In this example, the incident angles of the respective light beams to the surface of the photoreceptor (shown as an angle θ in FIG. 1) are configured to be equal.
Further, in this example, the scanning plane by the polygon mirror 5 and the plane connecting the centers of the plurality of photosensitive drums (in this example, the photosensitive bodies 101a, 101b, 101c, and 101d) are configured to be parallel.

  Now, in order to separate the two light beams by the dichroic mirror 9 which is a multilayer dielectric mirror, the wavelengths of the two light beams need to be different. Although the boundary between reflection and transmission differs depending on the added multilayer film, for example, a dichroic mirror having a boundary near the wavelength of 750 nm can be preferably used. In that case, it is necessary to select a wavelength band before and after the boundary for the light beam to be used. When using a dichroic mirror having a boundary near the wavelength of 750 nm, as an example, visible light having a wavelength of about 650 nm and infrared light having a wavelength of about 780 nm can be selected (visible light having a wavelength of about 650 nm is selected. A semiconductor laser that emits light and a semiconductor laser that emits infrared light having a wavelength of about 780 nm can be used as the semiconductor lasers 1a and 1b). The same applies to the semiconductor lasers 1c and 1d.

  The dichroic mirror, which is a multilayer dielectric mirror, includes a hot mirror (heat ray reflective type) and a cold mirror (heat ray transmissive type), and either type can be employed in the present invention.

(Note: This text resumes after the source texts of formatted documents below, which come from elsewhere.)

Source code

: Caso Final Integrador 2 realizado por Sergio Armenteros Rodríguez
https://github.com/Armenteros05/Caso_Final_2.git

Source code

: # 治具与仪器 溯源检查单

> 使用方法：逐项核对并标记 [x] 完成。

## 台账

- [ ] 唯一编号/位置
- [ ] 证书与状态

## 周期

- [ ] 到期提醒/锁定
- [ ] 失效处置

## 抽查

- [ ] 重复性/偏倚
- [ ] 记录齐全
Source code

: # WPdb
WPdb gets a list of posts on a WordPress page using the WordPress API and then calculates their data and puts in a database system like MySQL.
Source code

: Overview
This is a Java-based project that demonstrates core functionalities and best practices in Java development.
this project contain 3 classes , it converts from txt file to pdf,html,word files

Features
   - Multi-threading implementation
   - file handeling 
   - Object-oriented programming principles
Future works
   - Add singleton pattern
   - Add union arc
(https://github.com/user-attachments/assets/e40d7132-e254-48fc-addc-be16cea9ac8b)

Next, with reference to FIG. 3, each embodiment that can be used as a configuration upstream of the polygon mirror 5 (configuration that combines two light beams) will be described.
(A) The first embodiment of beam synthesis shown in the figure is called an intersection method. Two light sources (semiconductor lasers) 1a and 1b having different emission wavelengths are attached in the vicinity of the same substrate having a substantially flat plate shape around a straight line substantially parallel to the optical axis of each light source. The emission direction of each of the light sources is inclined in different directions with respect to the normal line of the substrate, and the emission direction of the light beam from each light source exhibits an opening angle at least in the main scanning direction and intersects near the deflection surface of the polygon mirror 5. Is provided. That is, the light beams La and Lb emitted from the semiconductor lasers 1a and 1b are converted into parallel lights by the collimating lens 2 and formed into desired shapes by the apertures 3a and 3b, respectively. It is narrowed down to. These light beams La and Lb are then combined so as to intersect in the vicinity of the deflection surface and deflected by the polygon mirror 5. That is, the light sources 1a and 1b are arranged such that the light beams La and Lb are irradiated at substantially the same position in the main scanning direction of the polygon mirror 5 with a predetermined angle in the same plane in the sub-scanning direction. .

  (B) In the second embodiment of the beam synthesis shown in the figure, light sources (semiconductor lasers) 1a and 1b having two different emission wavelengths that emit light beams whose polarization directions are different by 90 degrees are used. The light beams La and Lb emitted from the light sources 1a and 1b are converted into parallel light by the collimating lens 2 and formed into desired shapes by the apertures 3a and 3b, respectively, and then combined with the light beams. 15 is synthesized. The combined light beams La and Lb are focused in the sub-scanning direction by the cylindrical lens 4 and then deflected by the polygon mirror 5.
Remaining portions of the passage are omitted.